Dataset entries
______
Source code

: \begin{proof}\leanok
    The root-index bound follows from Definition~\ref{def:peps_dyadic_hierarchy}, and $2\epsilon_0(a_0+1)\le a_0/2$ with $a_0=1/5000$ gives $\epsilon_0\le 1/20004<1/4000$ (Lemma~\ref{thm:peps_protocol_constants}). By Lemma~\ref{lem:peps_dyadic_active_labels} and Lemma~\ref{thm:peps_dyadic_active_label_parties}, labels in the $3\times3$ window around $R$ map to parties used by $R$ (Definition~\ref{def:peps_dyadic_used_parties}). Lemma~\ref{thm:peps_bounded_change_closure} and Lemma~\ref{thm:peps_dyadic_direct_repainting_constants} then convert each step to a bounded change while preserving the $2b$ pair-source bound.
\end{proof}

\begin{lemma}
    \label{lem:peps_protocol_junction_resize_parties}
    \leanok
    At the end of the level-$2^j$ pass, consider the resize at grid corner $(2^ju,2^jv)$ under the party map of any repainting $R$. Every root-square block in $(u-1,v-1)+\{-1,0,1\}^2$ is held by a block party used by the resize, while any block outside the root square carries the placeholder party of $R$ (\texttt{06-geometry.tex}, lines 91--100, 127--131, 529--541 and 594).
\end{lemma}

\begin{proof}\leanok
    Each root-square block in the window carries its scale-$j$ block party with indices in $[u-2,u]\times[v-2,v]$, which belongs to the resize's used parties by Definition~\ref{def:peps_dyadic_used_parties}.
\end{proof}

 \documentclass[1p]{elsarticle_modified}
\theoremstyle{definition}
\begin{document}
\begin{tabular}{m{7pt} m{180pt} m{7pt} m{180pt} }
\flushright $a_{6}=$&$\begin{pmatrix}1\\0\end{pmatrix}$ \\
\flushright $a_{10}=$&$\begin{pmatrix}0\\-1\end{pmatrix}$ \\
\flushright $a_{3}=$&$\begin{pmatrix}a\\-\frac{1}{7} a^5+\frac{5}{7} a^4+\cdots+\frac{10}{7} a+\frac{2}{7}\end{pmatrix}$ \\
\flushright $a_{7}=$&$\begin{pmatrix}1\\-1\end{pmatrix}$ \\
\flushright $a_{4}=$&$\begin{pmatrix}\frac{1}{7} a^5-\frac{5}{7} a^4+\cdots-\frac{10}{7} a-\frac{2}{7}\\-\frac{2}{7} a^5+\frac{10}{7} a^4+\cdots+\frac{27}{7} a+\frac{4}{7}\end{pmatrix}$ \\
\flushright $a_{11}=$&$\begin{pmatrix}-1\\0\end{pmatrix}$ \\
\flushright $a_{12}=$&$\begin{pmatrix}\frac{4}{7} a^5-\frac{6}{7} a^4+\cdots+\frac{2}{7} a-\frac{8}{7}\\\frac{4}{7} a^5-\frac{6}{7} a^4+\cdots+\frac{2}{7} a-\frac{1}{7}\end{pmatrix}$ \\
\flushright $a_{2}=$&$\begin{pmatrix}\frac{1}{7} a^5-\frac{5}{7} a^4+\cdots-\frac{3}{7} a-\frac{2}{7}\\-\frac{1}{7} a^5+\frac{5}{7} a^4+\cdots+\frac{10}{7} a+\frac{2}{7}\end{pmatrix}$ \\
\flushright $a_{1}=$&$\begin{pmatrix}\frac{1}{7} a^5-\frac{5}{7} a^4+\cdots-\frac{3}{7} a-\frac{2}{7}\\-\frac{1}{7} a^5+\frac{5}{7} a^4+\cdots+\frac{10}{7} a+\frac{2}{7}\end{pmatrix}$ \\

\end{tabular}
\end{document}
______
# EXERCISE INSTRUCTIONS:
Check the data for the word "leanok" and pull out the lines that have it.

# ANSWER TO THE PROBLEM:
: \begin{proof}\leanok
    \leanok
\begin{proof}\leanok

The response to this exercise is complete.